Now Mitie finance boss quits, with £400,000 payoff

The departing £1.4 million-a-year finance director of Mitie, the troubled office cleaning group, is following her boss, Baroness McGregor-Smith, out of the building with a payoff worth at least £400,000.

The payout to Suzanne Baxter of £338,457 plus another £70,000 to help cover her legal costs and payments to recruitment agents, comes despite the indication that Ms Baxter had requested her own departure from the company.
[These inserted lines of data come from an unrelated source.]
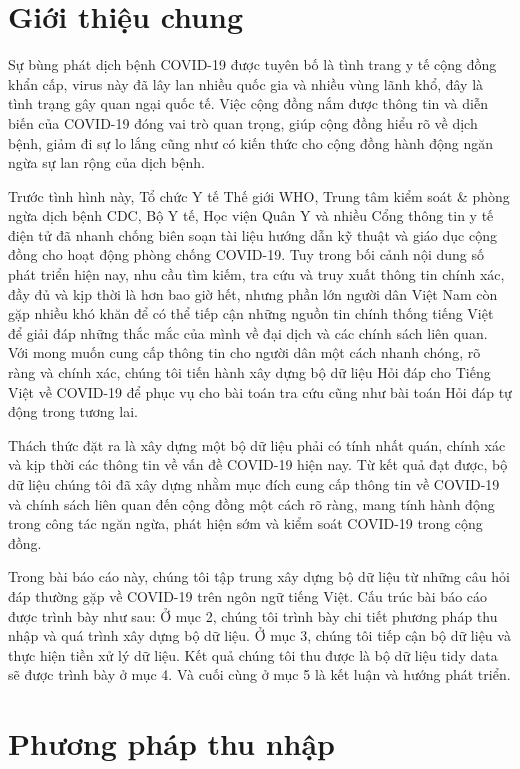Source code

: \documentclass[runningheads]{llncs}
\begin{document}
\section{Giới thiệu chung}

Sự bùng phát dịch bệnh COVID-19 được tuyên bố là tình trang y tế cộng đồng khẩn cấp, virus này đã lây lan nhiều quốc gia và nhiều vùng lãnh khổ, đây là tình trạng gây quan ngại quốc tế. Việc cộng đồng nắm được thông tin và diễn biến của COVID-19 đóng vai trò quan trọng, giúp cộng đồng hiểu rõ về dịch bệnh, giảm đi sự lo lắng cũng như có kiến thức cho cộng đồng hành động ngăn ngừa sự lan rộng của dịch bệnh.

Trước tình hình này, Tổ chức Y tế Thế giới WHO, Trung tâm kiểm soát \& phòng ngừa dịch bệnh CDC, Bộ Y tế, Học viện Quân Y và nhiều Cổng thông tin y tế điện tử đã nhanh chống biên soạn tài liệu hướng dẫn kỹ thuật và giáo dục cộng đồng cho hoạt động phòng chống COVID-19. Tuy trong bối cảnh nội dung số phát triển hiện nay, nhu cầu tìm kiếm, tra cứu và truy xuất thông tin chính xác, đầy đủ và kịp thời là hơn bao giờ hết, nhưng phần lớn người dân Việt Nam còn gặp nhiều khó khăn để có thể tiếp cận những nguồn tin chính thống tiếng Việt để giải đáp những thắc mắc của mình về đại dịch và các chính sách liên quan.
Với mong muốn cung cấp thông tin cho người dân một cách nhanh chóng, rõ ràng và chính xác, chúng tôi tiến hành xây dựng bộ dữ liệu Hỏi đáp cho Tiếng Việt về COVID-19 để phục vụ cho bài toán tra cứu cũng như bài toán Hỏi đáp tự động trong tương lai.

Thách thức đặt ra là xây dựng một bộ dữ liệu phải có tính nhất quán, chính xác và kịp thời các thông tin về vấn đề COVID-19 hiện nay. Từ kết quả đạt được, bộ dữ liệu chúng tôi đã xây dựng nhằm mục đích cung cấp thông tin về COVID-19 và chính sách liên quan đến cộng đồng một cách rõ ràng, mang tính hành động trong công tác ngăn ngừa, phát hiện sớm và kiểm soát COVID-19 trong cộng đồng.

Trong bài báo cáo này, chúng tôi tập trung xây dựng bộ dữ liệu từ những câu hỏi đáp thường gặp về COVID-19 trên ngôn ngữ tiếng Việt. Cấu trúc bài báo cáo được trình bày như sau: Ở mục 2, chúng tôi trình bày chi tiết phương pháp thu nhập và quá trình xây dựng bộ dữ liệu. Ở mục 3, chúng tôi tiếp cận bộ dữ liệu và thực hiện tiền xử lý dữ liệu. Kết quả chúng tôi thu được là bộ dữ liệu tidy data sẽ được trình bày ở mục 4. Và cuối cùng ở mục 5 là kết luận và hướng phát triển.

\section{Phương pháp thu nhập}
\end{document}
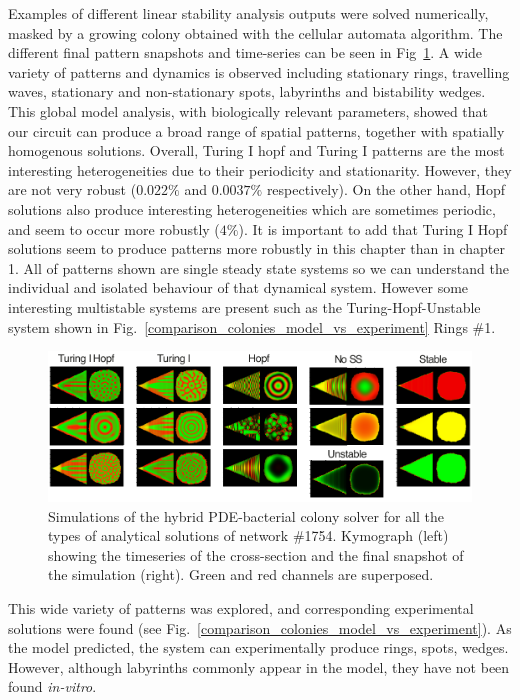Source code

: Examples of different linear stability analysis outputs were solved numerically, masked by a growing colony obtained with the cellular automata algorithm.
The different final pattern snapshots and time-series can be seen in Fig~\ref{system_class_simulations}.
A wide variety of patterns and dynamics is observed including stationary rings, travelling waves, stationary and non-stationary spots, labyrinths and bistability wedges.
This global model analysis, with biologically relevant parameters, showed that our circuit can produce a broad range of spatial patterns, together with spatially homogenous solutions.
Overall, Turing I hopf and Turing I patterns are the most interesting heterogeneities due to their periodicity and stationarity.
However, they are not very robust ($0.022\%$ and $0.0037\%$ respectively).
On the other hand, Hopf solutions also produce interesting heterogeneities which are sometimes periodic, and seem to occur more robustly ($4\%$).
It is important to add that Turing I Hopf solutions seem to produce patterns more robustly in this chapter than in chapter 1. %
All of patterns shown are single steady state systems so we can understand the individual and isolated behaviour of that dynamical system.
However some interesting multistable systems are present such as the Turing-Hopf-Unstable system shown in Fig.~\ref{comparison_colonies_model_vs_experiment} Rings \#1.
\begin{figure}[H]
    \centering

    \includegraphics[width=1\textwidth]{chapters/Chapter 3/system_class_simulations}
    \caption{Simulations of the hybrid PDE-bacterial colony solver for all the types of analytical solutions of network \#1754. Kymograph (left) showing the timeseries of the cross-section and the final snapshot of the simulation (right). Green and red channels are superposed. }
    \label{system_class_simulations}
\end{figure}


This wide variety of patterns was explored, and corresponding experimental solutions were found (see Fig.~\ref{comparison_colonies_model_vs_experiment}).
As the model predicted, the system can experimentally produce rings, spots, wedges.
However, although labyrinths commonly appear in the model, they have not been found \textit{in-vitro}.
Ruby McGregor-Smith, the chief executive of Mitie, who was ennobled two years ago by David Cameron, left the company under a cloud at the end of last year as profits and the share price plummeted amid questions about the group’s accounting and as the full extent of a disastrous move into social homecare unravelled.
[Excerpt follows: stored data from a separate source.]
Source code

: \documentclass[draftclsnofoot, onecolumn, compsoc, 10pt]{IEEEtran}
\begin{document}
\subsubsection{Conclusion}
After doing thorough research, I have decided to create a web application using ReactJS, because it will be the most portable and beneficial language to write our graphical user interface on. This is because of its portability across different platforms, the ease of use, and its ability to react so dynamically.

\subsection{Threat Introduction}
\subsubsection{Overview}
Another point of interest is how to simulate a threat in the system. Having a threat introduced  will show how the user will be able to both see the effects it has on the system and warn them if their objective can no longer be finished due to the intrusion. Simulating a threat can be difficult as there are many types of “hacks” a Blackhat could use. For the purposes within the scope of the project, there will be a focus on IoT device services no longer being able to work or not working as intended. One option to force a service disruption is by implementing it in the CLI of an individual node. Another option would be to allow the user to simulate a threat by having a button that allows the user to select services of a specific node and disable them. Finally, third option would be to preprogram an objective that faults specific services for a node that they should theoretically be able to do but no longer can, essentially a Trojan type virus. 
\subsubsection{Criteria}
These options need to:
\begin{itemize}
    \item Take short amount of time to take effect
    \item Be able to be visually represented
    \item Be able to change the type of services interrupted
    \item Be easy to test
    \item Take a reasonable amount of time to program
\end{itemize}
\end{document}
Lady McGregor-Smith left Mitie with a payoff of at least £500,000 despite an expected halving of profits in the current financial year and a share price that at one stage had slumped by 50 per cent.

It was announced in January that Ms Baxter, 49, who is also a non-executive director of WH Smith, would be leaving Mitie. The departure was linked closely to the exit of her former boss, with whom she had worked as finance director since 2006, and to the decision of Phil Bentley, the new chief executive, to launch an internal review of Mitie’s accounting.
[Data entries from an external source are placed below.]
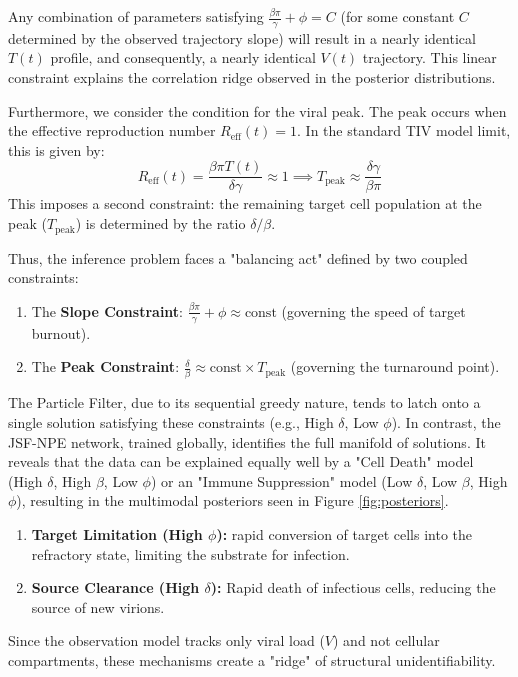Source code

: \documentclass{article}
\begin{document}
Any combination of parameters satisfying $\frac{\beta \pi}{\gamma} + \phi = C$ (for some constant $C$ determined by the observed trajectory slope) will result in a nearly identical $T(t)$ profile, and consequently, a nearly identical $V(t)$ trajectory. This linear constraint explains the correlation ridge observed in the posterior distributions.

Furthermore, we consider the condition for the viral peak. The peak occurs when the effective reproduction number $R_{\text{eff}}(t) = 1$. In the standard TIV model limit, this is given by:
\begin{equation}
    R_{\text{eff}}(t) = \frac{\beta \pi T(t)}{\delta \gamma} \approx 1 \implies T_{\text{peak}} \approx \frac{\delta \gamma}{\beta \pi}
\end{equation}
This imposes a second constraint: the remaining target cell population at the peak ($T_{\text{peak}}$) is determined by the ratio $\delta / \beta$.

Thus, the inference problem faces a "balancing act" defined by two coupled constraints:
\begin{enumerate}
    \item The \textbf{Slope Constraint}: $\frac{\beta \pi}{\gamma} + \phi \approx \text{const}$ (governing the speed of target burnout).
    \item The \textbf{Peak Constraint}: $\frac{\delta}{\beta} \approx \text{const} \times T_{\text{peak}}$ (governing the turnaround point).
\end{enumerate}

The Particle Filter, due to its sequential greedy nature, tends to latch onto a single solution satisfying these constraints (e.g., High $\delta$, Low $\phi$). In contrast, the JSF-NPE network, trained globally, identifies the full manifold of solutions. It reveals that the data can be explained equally well by a "Cell Death" model (High $\delta$, High $\beta$, Low $\phi$) or an "Immune Suppression" model (Low $\delta$, Low $\beta$, High $\phi$), resulting in the multimodal posteriors seen in Figure \ref{fig:posteriors}.


\begin{enumerate}
    \item \textbf{Target Limitation (High $\phi$):} rapid conversion of target cells into the refractory state, limiting the substrate for infection.
    \item \textbf{Source Clearance (High $\delta$):} Rapid death of infectious cells, reducing the source of new virions.
\end{enumerate}
Since the observation model tracks only viral load ($V$) and not cellular compartments, these mechanisms create a "ridge" of structural unidentifiability. 
\end{document}
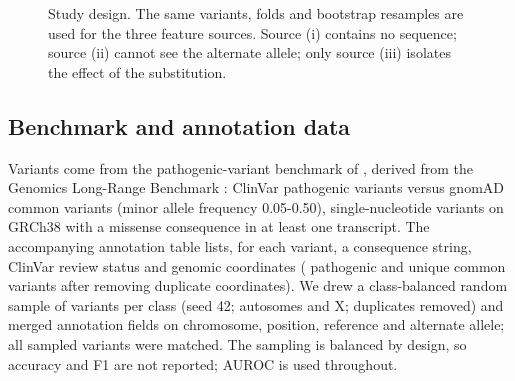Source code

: \documentclass[11pt]{article}
\newcommand{\Dlt}{\Delta}
\begin{document}
\begin{figure}[t]
\centering
{}
\caption{Study design. The same variants, folds and bootstrap resamples are used for the three feature sources. Source (i) contains no sequence; source (ii) cannot see the alternate allele; only source (iii) isolates the effect of the substitution.}
\label{fig:design}
\end{figure}

\subsection{Benchmark and annotation data}
Variants come from the pathogenic-variant benchmark of \citet{feng2025benchmark}, derived from the Genomics Long-Range Benchmark \citep{kao2024lrb}: ClinVar pathogenic variants \citep{landrum2018clinvar} versus gnomAD common variants \citep{karczewski2020gnomad} (minor allele frequency 0.05-0.50), single-nucleotide variants on GRCh38 with a missense consequence in at least one transcript. The accompanying annotation table lists, for each variant, a consequence string, ClinVar review status and genomic coordinates (\TabNPath{} pathogenic and \TabNCommon{} unique common variants after removing duplicate coordinates). We drew a class-balanced random sample of \NPerClass{} variants per class (seed 42; autosomes and X; duplicates removed) and merged annotation fields on chromosome, position, reference and alternate allele; all \NSample{} sampled variants were matched. The sampling is balanced by design, so accuracy and F1 are not reported; AUROC is used throughout.
\end{document}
At that announcement it was said that “over 12 months ago the board commenced a detailed review of its succession plans and Suzanne Baxter requested that the role of group finance director be considered as a part of that process”.

Yesterday the company said Ms Baxter would remain “available” to Mitie until May, at which point she would be receiving her payoff. The timing of that May departure is crucial because it allows her to participate in the vesting of free shares under an executive long-term incentive plan as well as bonuses.

Theoretically, those LTIPs could be worth nearly £1 million. Company sources last night indicated that the financial performance of the company was such that Ms Baxter may be lucky to receive any LTIPs shares or a bonus.

Ms Baxter had been enjoying a good run with a company in which most of the group’s 60,000 workers are on the minimum wage. Last year her basic salary of £360,000 was augmented by a £338,000 bonus, free LTIP shares worth £594,000, perks including a car allowance of £23,500 and pension payments of £104,000 — more than six times the average annual salary of Mitie workers.

Lady McGregor-Smith got a minimum payoff of £445,355 when she left. In her last full year in charge she was paid more than £2.5 million including a £1.1 million LTIP bonanza and pension top-ups from the company of £152,000.

Ms Baxter is being replaced by Sandip Mahajan, former finance director at Balfour Beatty.